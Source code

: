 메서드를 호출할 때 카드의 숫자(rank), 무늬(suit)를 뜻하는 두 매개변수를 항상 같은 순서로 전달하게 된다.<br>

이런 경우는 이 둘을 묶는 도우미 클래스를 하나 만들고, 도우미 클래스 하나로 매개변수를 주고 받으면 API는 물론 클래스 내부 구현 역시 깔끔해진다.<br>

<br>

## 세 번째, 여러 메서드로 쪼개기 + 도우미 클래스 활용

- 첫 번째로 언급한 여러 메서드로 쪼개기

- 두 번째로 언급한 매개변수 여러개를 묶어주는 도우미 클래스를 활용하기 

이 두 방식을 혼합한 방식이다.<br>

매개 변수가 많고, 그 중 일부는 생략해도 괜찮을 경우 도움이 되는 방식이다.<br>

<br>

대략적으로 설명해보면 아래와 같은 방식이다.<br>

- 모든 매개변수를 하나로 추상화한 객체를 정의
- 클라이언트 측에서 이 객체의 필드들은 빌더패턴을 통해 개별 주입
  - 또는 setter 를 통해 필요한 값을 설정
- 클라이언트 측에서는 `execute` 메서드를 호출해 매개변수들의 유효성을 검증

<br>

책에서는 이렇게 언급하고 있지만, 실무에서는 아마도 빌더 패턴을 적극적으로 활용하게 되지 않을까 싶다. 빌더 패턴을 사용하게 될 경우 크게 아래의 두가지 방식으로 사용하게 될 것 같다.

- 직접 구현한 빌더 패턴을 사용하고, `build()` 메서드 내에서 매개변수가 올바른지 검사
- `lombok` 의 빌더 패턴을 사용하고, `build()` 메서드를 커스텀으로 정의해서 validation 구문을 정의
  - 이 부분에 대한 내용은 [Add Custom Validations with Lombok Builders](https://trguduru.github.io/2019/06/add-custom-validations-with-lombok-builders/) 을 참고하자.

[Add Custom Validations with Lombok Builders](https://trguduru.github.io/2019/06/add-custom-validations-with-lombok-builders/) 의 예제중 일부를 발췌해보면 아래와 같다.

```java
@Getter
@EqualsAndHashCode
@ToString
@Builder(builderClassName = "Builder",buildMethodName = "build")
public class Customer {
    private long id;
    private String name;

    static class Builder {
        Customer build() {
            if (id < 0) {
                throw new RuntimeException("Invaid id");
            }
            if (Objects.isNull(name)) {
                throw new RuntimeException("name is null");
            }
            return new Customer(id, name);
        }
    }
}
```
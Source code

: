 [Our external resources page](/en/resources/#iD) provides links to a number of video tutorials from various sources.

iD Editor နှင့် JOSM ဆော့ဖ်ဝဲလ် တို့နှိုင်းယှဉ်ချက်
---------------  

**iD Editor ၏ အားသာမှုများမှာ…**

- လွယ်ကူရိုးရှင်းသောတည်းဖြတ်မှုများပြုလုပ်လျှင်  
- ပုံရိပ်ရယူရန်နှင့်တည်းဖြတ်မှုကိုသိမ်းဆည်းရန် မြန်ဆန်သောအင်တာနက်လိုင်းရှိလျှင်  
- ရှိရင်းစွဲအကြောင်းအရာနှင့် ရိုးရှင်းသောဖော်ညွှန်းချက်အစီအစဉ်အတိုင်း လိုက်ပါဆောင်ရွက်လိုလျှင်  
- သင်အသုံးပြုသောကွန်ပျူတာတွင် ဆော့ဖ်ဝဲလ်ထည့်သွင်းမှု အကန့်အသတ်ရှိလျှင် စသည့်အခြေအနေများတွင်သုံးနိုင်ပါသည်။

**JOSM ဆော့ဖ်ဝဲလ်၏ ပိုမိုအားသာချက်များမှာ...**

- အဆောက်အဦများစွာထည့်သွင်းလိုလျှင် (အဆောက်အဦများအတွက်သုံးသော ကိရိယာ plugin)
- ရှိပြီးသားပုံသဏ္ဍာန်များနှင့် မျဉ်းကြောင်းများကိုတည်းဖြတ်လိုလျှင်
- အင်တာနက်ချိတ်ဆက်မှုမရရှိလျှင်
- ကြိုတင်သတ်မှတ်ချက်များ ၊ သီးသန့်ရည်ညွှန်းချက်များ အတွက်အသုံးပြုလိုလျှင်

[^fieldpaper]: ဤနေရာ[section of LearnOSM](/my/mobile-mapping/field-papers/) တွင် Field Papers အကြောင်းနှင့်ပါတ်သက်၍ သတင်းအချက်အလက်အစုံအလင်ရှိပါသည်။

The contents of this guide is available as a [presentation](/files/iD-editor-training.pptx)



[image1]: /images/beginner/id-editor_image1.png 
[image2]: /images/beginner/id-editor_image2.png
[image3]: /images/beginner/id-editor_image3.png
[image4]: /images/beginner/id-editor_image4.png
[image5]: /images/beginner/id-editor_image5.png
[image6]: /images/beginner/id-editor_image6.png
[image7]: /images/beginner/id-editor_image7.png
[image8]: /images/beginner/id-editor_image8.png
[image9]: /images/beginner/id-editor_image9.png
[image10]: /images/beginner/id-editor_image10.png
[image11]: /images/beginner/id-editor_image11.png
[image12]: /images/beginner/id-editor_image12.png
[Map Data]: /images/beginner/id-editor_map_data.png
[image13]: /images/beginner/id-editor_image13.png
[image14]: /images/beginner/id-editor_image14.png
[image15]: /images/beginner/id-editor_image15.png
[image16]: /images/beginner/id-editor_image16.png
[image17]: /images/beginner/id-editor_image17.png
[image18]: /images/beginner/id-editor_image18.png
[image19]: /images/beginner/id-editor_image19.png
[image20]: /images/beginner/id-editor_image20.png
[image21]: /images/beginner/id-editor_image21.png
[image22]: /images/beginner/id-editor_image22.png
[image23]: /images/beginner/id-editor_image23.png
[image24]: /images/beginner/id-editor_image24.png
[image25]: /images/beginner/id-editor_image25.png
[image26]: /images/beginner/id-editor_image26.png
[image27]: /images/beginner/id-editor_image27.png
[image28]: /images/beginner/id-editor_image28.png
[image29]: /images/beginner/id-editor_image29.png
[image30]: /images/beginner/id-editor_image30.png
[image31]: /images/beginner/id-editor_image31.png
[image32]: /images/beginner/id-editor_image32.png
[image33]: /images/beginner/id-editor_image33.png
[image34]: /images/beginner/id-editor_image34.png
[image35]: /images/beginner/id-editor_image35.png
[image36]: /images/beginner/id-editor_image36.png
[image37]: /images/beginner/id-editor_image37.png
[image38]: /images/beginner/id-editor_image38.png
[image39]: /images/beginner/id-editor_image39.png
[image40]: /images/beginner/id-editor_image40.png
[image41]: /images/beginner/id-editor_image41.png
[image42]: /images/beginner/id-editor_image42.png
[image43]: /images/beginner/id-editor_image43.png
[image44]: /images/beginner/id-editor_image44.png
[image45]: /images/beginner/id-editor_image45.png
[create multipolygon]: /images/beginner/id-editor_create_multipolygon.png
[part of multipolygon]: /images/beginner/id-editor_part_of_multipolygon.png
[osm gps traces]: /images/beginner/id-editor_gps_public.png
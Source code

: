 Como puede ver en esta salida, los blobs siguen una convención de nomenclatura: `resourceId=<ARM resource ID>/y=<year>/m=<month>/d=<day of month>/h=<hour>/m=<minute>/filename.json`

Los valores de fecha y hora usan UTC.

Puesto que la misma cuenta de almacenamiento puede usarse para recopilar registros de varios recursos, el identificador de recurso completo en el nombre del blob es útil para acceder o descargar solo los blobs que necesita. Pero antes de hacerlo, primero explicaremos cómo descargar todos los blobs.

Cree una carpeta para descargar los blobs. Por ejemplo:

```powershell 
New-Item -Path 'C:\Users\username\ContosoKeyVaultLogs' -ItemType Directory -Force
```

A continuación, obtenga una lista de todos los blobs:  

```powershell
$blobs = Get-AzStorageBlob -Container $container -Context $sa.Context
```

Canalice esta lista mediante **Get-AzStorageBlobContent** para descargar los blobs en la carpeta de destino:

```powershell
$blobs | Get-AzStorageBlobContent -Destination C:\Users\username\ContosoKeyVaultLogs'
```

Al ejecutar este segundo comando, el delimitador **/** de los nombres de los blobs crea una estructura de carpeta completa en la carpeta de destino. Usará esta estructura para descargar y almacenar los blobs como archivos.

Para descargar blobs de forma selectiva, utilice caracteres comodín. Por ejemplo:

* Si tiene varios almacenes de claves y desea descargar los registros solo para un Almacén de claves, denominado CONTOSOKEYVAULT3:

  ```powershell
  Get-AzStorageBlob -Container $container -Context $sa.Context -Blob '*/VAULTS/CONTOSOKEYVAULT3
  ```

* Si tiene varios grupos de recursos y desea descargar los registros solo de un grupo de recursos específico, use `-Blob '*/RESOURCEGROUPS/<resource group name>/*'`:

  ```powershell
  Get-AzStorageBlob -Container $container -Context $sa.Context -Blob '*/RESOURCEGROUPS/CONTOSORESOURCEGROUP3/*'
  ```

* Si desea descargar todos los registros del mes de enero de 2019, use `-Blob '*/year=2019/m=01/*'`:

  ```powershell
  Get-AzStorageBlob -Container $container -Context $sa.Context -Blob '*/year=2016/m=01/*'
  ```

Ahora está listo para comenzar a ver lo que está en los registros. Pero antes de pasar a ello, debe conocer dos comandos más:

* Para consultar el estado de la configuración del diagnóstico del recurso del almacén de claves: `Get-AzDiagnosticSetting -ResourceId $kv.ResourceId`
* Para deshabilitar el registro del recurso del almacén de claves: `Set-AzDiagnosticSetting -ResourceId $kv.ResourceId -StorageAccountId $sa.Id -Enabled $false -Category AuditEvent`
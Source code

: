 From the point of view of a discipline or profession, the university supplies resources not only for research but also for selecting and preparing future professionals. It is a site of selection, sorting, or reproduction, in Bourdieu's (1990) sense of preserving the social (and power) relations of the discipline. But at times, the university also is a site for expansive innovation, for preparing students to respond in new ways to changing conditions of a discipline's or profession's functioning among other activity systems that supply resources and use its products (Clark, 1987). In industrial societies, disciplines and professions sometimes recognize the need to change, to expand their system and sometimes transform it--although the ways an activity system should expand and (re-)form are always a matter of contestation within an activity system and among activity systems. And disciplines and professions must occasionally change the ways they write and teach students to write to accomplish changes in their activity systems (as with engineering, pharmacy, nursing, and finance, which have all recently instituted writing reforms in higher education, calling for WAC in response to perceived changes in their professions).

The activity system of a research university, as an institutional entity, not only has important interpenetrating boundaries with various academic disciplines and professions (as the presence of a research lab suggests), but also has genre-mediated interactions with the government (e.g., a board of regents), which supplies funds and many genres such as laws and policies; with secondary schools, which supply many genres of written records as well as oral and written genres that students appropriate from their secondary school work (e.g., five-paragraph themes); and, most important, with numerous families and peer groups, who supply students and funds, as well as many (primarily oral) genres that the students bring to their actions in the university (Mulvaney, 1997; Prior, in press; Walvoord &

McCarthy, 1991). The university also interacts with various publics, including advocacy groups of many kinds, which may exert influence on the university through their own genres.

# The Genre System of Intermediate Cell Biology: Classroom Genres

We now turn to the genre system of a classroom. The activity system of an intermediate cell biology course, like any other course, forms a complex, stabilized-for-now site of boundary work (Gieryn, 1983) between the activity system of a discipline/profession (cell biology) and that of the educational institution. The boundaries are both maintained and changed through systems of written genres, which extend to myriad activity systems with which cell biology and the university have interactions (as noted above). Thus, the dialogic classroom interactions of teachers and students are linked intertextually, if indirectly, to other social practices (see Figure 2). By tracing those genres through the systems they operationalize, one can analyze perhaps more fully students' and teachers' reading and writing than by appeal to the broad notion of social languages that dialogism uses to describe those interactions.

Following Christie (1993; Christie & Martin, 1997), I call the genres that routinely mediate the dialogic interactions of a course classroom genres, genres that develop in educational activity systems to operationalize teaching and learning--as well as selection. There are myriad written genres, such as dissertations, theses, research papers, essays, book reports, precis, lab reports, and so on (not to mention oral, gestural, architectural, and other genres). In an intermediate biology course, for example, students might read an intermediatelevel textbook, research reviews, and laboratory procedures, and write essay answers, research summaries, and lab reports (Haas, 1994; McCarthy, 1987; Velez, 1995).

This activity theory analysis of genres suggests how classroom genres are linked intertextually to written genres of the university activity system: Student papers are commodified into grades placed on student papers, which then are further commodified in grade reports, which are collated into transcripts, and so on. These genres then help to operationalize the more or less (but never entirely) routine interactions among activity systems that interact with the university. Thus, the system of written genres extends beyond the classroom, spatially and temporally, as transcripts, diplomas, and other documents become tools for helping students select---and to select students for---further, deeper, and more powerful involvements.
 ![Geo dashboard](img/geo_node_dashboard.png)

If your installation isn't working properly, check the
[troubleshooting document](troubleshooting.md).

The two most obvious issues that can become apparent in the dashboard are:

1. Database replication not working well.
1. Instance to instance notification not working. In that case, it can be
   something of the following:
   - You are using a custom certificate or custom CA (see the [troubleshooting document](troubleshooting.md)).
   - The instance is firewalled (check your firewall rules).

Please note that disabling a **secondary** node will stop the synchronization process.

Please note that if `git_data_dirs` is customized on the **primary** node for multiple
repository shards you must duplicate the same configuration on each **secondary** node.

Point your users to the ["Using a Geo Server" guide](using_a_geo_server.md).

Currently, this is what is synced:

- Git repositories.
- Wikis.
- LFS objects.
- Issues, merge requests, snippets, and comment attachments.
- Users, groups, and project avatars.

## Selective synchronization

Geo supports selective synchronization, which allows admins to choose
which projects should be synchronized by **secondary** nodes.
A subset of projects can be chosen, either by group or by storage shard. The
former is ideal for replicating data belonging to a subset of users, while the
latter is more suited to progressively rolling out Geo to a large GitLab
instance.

## Task objective
Restate word for word each line of the data from the one with "former is ideal" to the last, keeping both ends.

## Completed task
former is ideal for replicating data belonging to a subset of users, while the
latter is more suited to progressively rolling out Geo to a large GitLab
instance.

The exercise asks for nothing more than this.